During my first semester here at Columbia, I found myself in a room of queer and queer-friendly students and faculty discussing a question that I had never considered before—what do you like most about being queer? “What could I possibly like about being queer?” I remember thinking. Fortunately, another member of the group quickly enlightened me. Being gay, he argued, is just really fun.
Frankly, he is partly right. While we read way too many reports of suicides by LGBTQ-identified youth and instances of violence against LGBTQ and allied persons both in the U.S. and abroad, being a part of this community can indeed be exhilarating and rewarding. Here at Columbia, Queer Awareness Month is riddled with examples of how the LGBTQ community strikes an oft-incredible balance between discussing difficult issues and throwing a dance party. Just this month, QuAM hosted “Swing Both Ways,” an event intended to raise awareness of biphobia through free swing dance lessons. Beyond our campus community, openly transgendered Chaz Bono performed on Dancing with the Stars while his supportive mother, Cher, watched from the audience. On National Coming Out Day, “out” celebrities shared what they felt was so amazing and powerful about being open about their sexual and gender identities.
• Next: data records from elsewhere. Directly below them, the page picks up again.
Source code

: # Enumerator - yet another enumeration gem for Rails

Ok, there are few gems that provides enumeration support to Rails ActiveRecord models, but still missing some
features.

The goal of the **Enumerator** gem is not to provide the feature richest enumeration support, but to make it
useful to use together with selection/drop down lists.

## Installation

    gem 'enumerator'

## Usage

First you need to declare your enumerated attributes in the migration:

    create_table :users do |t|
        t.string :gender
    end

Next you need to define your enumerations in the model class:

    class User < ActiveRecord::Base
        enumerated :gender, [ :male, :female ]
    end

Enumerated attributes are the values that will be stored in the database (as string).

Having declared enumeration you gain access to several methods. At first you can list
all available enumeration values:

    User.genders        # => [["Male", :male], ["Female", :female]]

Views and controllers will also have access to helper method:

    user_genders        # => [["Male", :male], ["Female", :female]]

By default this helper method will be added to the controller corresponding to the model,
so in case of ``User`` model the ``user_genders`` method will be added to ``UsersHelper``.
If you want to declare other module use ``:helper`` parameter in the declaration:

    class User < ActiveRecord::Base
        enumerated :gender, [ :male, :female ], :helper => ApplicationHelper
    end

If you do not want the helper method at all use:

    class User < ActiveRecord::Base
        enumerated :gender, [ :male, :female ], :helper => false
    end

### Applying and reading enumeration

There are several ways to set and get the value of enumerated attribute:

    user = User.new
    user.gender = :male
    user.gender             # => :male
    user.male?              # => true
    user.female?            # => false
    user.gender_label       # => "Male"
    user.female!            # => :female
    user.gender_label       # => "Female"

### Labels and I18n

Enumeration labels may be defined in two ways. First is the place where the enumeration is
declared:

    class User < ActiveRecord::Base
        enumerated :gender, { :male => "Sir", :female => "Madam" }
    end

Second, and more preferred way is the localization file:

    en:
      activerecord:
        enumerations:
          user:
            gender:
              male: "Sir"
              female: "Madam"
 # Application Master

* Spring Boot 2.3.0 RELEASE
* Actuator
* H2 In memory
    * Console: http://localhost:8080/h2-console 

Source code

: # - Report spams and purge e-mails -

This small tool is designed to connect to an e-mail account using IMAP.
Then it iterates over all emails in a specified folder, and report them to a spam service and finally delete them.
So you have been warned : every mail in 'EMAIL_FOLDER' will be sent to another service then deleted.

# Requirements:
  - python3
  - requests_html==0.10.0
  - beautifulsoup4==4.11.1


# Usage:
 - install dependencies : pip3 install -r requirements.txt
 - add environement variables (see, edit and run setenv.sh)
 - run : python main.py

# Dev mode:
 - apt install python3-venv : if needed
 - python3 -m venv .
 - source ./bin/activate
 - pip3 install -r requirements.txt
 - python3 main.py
Mainstream American culture seems to have become quite comfortable with these slivers of LGBTQ culture—the existence of bisexuality, portraits of out and content LGBTQ individuals, and the trials of “coming out” narratives. Being honest about one’s sexual orientation and, to a lesser extent, gender identity, is no longer shocking. In the more liberal enclaves of this country, notably our campus, there is a certain expectation that gay people are as out and open about their sexualities as their straight colleagues are. In general, we sincerely want to believe that being gay is as normal as having short hair or a predilection for the color blue. A straight, cisgendered male friend once told me that he had no problem being perceived as gay. There is something extraordinarily liberating about being a young queer— or not—person at a university in New York City that can sometimes blind us to the hardships that queer people continue to face.
The truth is that no matter how much levity adorns our conversations on queer issues, holding an LGBTQ identity remains burdensome. For those who are newly out, there are questions about how to become involved in the queer community ranging from the aesthetic concern—what to wear to one’s first First Friday—to how to talk about being gay with a curious or, perhaps, confrontational roommate. We cannot forget that LGBTQ people have higher rates of mental illness than heterosexual people, and almost all LGBTQ-identified persons report experiencing harassment on account of their identity at some point during their lives.
While it is wonderful when straight allies express support for their queer brethren, adopting a queer identity often brings to light a unique set of questions and concerns. It is quite important that LGBTQ and questioning persons have access to resources able to appropriately address issues inherent to having a queer identity. These resources can take many different shapes, often arriving in the forms of friends and mentors. On campus, Queer Peers and Allies is a new initiative that provides a safe, confidential space for LGBTQ and questioning students to talk with other students about queer issues. Several times each week, trained queer and allied students are available to discuss coming out to friends from home or the difficulties of being in a queer relationship in an online chat environment. The queer community at Columbia is privileged insofar as we can safely be out and proud knowing that, in the event that we feel unsafe in the classroom or residence hall, there are resources in place to support us as students. But, for the personal issues that are unique to LGBTQ individuals, it is also important that there are venues for each of us to discuss these problems with empathetic listeners, because ultimately, being queer should, at least some of the time, be a lot of fun.
The author has been granted anonymity due to the fact that she is not open about her sexuality. She is a member of Queer Peers and Allies.